I am not the biggest fan of adventure games. I like them well enough, and if they have well-crafted miniatures in them, I’ll buy them (against better judgment), but they don’t capture me the same way a puzzley euro will. Which is why I was so incredibly happy to have found Legends of Andor – a game that bucks many of the issues I have with standard dice-based adventure games and produces a memorable and thematic gameplay experience alongside engaging, intellectually stimulating mechanics.
This is a game I’ve had my eyes on for some time, and for whatever reason never went in on. From the story of artist turned game designer, Michael Menzel, producing his first game and immediately winning the Kennerspiel des Jahr, to the multiple expansions released to critical acclaim over the last several years, I was always tempted, but only just recently had a chance to dive into the meat of Andor and its story-telling system.
I’m very glad I did, because what I found is a game that feels unlike anything else I’ve ever played, combining the best elements from across several genres of disparate mechanisms in new and exciting ways. It surprised me the same way Gloomhaven did, restructuring a family of game in a way that my euro-fueled brain instantly recognized and appreciated, and I’m excited to share that with you.
How Legends of Andor Plays
There are several pieces to Legends of Andor. The core game is packed with content and rich with interesting mechanisms, but you can expand it in one of three ways, including:
- New Heroes – Expands the game to 5-6 players
- The Star Shield – Provides new legends to expand the base game
- Journey to the North – Offers an entirely new map and set of legends for a new narrative
I’ve had the chance to play with all of these pieces, and am eagerly awaiting the newest release, The Last Hope, releasing this year in Germany, and hopefully very soon in the US. I’ll be referencing them throughout the review as I discuss the core game, as well as how it expands and other ways it can be played.
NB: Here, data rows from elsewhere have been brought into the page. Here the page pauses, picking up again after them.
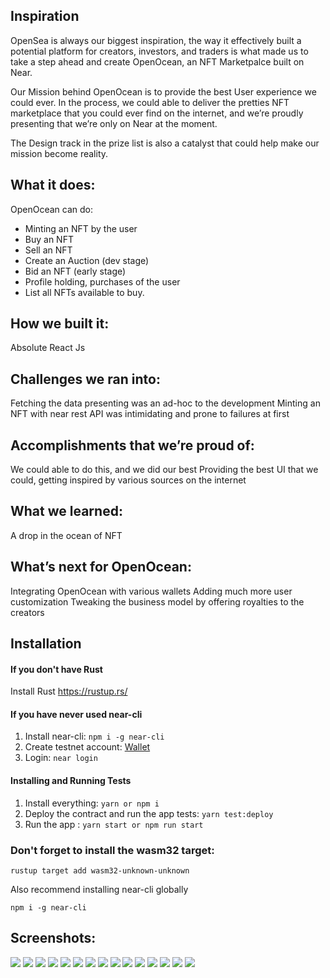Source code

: ## Inspiration

OpenSea is always our biggest inspiration, the way it effectively built a potential platform for creators, investors, and traders is what made us to take a step ahead and create OpenOcean, an NFT Marketpalce built on Near.

Our Mission behind OpenOcean is to provide the best User experience we could ever. In the process, we could able to deliver the pretties NFT marketplace that you could ever find on the internet, and we’re proudly presenting that we’re only on Near at the moment.

The Design track in the prize list is also a catalyst that could help make our mission become reality.

## What it does:

OpenOcean can do:

- Minting an NFT by the user
- Buy an NFT
- Sell an NFT
- Create an Auction (dev stage)
- Bid an NFT (early stage)
- Profile holding, purchases of the user
- List all NFTs available to buy.

## How we built it:

Absolute React Js

## Challenges we ran into:

Fetching the data presenting was an ad-hoc to the development
Minting an NFT with near rest API was intimidating and prone to failures at first

## Accomplishments that we’re proud of:

We could able to do this, and we did our best
Providing the best UI that we could, getting inspired by various sources on the internet

## What we learned:

A drop in the ocean of NFT

## What’s next for OpenOcean:

Integrating OpenOcean with various wallets
Adding much more user customization
Tweaking the business model by offering royalties to the creators

## Installation

#### If you don't have Rust

Install Rust https://rustup.rs/

#### If you have never used near-cli

1. Install near-cli: `npm i -g near-cli`
2. Create testnet account: [Wallet](https://wallet.testnet.near.org)
3. Login: `near login`

#### Installing and Running Tests

1. Install everything: `yarn or npm i`
2. Deploy the contract and run the app tests: `yarn test:deploy`
3. Run the app : `yarn start or npm run start`

### Don't forget to install the wasm32 target:

`rustup target add wasm32-unknown-unknown`

Also recommend installing near-cli globally

`npm i -g near-cli`

## Screenshots:

![](./Screenshots/1.png)
![](./Screenshots/2.png)
![](./Screenshots/3.png)
![](./Screenshots/4.png)
![](./Screenshots/5.png)
![](./Screenshots/6.png)
![](./Screenshots/7.png)
![](./Screenshots/8.png)
![](./Screenshots/15.png)
![](./Screenshots/9.png)
![](./Screenshots/10.png)
![](./Screenshots/11.png)
![](./Screenshots/12.png)
![](./Screenshots/13.png)
![](./Screenshots/14.png)
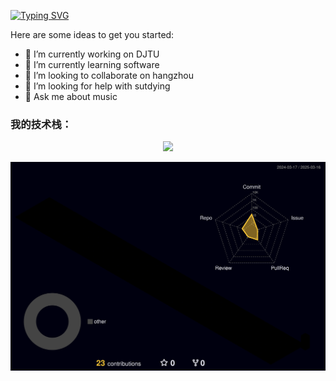 [![Typing SVG](https://readme-typing-svg.demolab.com?font=Roboto&weight=350&size=35&duration=4000&pause=500&color=068C2ACA&center=true&vCenter=true&width=435&lines=Welcome+!;Here+is+He+Ziqiang+(Alex);Nice+to+see+you)](https://git.io/typing-svg)

Here are some ideas to get you started:

- 🔭 I’m currently working on DJTU
- 🌱 I’m currently learning software
- 👯 I’m looking to collaborate on hangzhou
- 🤔 I’m looking for help with sutdying
- 💬 Ask me about music

### 我的技术栈：
<p align="center">
  <a href="https://skillicons.dev">
    <img src="https://skillicons.dev/icons?i=apple,ps,c,cpp,github,gmail,instagram,linux,md" />
  </a>
</p>

![](./profile-3d-contrib/profile-night-rainbow.svg)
To start, though, we’ll look at the core game’s mechanisms which are consistent across all of its expansions and mini-expansions (of which there are many).
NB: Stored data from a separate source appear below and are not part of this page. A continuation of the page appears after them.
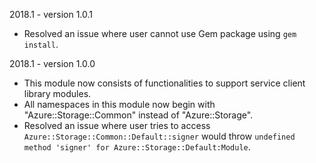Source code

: 2018.1 - version 1.0.1
* Resolved an issue where user cannot use Gem package using `gem install`.

2018.1 - version 1.0.0

* This module now consists of functionalities to support service client library modules.
* All namespaces in this module now begin with "Azure::Storage::Common" instead of "Azure::Storage".
* Resolved an issue where user tries to access `Azure::Storage::Common::Default::signer` would throw `undefined method 'signer' for Azure::Storage::Default:Module`.

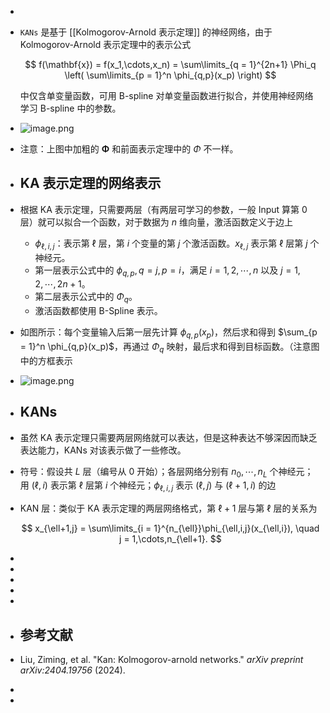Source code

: -
- `KANs` 是基于 [[Kolmogorov-Arnold 表示定理]] 的神经网络，由于 Kolmogorov-Arnold 表示定理中的表示公式
  
  $$ f(\mathbf{x}) = f(x_1,\cdots,x_n) = \sum\limits_{q = 1}^{2n+1} \Phi_q \left( \sum\limits_{p = 1}^n \phi_{q,p}(x_p) \right) $$
  
  中仅含单变量函数，可用 B-spline 对单变量函数进行拟合，并使用神经网络学习 B-spline 中的参数。
- ![image.png](../assets/image_1719643618104_0.png)
- 注意：上图中加粗的 $\bm \Phi$ 和前面表示定理中的 $\Phi$ 不一样。
- ## KA 表示定理的网络表示
- 根据 KA 表示定理，只需要两层（有两层可学习的参数，一般 Input 算第 0 层）就可以拟合一个函数，对于数据为 $n$ 维向量，激活函数定义于边上
	- $\phi_{\ell,i,j}$：表示第 $\ell$ 层，第 $i$ 个变量的第 $j$ 个激活函数。$x_{\ell,j}$ 表示第 $\ell$ 层第 $j$ 个神经元。
	- 第一层表示公式中的 $\phi_{q,p}, q = j, p = i$，满足 $i = 1,2,\cdots,n$ 以及 $j = 1,2,\cdots,2n+1$。
	- 第二层表示公式中的 $\Phi_q$。
	- 激活函数都使用 B-Spline 表示。
- 如图所示：每个变量输入后第一层先计算 $\phi_{q,p}(x_p)$，然后求和得到 $\sum_{p = 1}^n \phi_{q,p}(x_p)$，再通过 $\Phi_q$ 映射，最后求和得到目标函数。（注意图中的方框表示
- ![image.png](../assets/image_1719645400141_0.png)
- ## KANs
- 虽然 KA 表示定理只需要两层网络就可以表达，但是这种表达不够深因而缺乏表达能力，KANs 对该表示做了一些修改。
- 符号：假设共 $L$ 层（编号从 $0$ 开始）；各层网络分别有 $n_0,\cdots,n_L$ 个神经元；用 $(\ell,i)$ 表示第 $\ell$ 层第 $i$ 个神经元；$\phi_{\ell,i,j}$ 表示 $(\ell,j)$ 与 $(\ell+1, i)$ 的边
- KAN 层：类似于 KA 表示定理的两层网络格式，第 $\ell+1$ 层与第 $\ell$ 层的关系为
  
  $$ x_{\ell+1,j} = \sum\limits_{i = 1}^{n_{\ell}}\phi_{\ell,i,j}(x_{\ell,i}), \quad j = 1,\cdots,n_{\ell+1}. $$
-
-
-
-
-
- ## 参考文献
- Liu, Ziming, et al. "Kan: Kolmogorov-arnold networks." *arXiv preprint arXiv:2404.19756* (2024).
-
-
Legends of Andor has the shortest rulebook I’ve ever seen in a game like this. Just four pages long, the rulebook provides the basic information needed for setup and the first couple of turns of the game. The rest of the rules are taught by the Legend deck which guides you through a setup scenario which lasts only 1-2 turns, but shows all the basics, and then the first legend, which provides a bit more context for how to play, and how combat works.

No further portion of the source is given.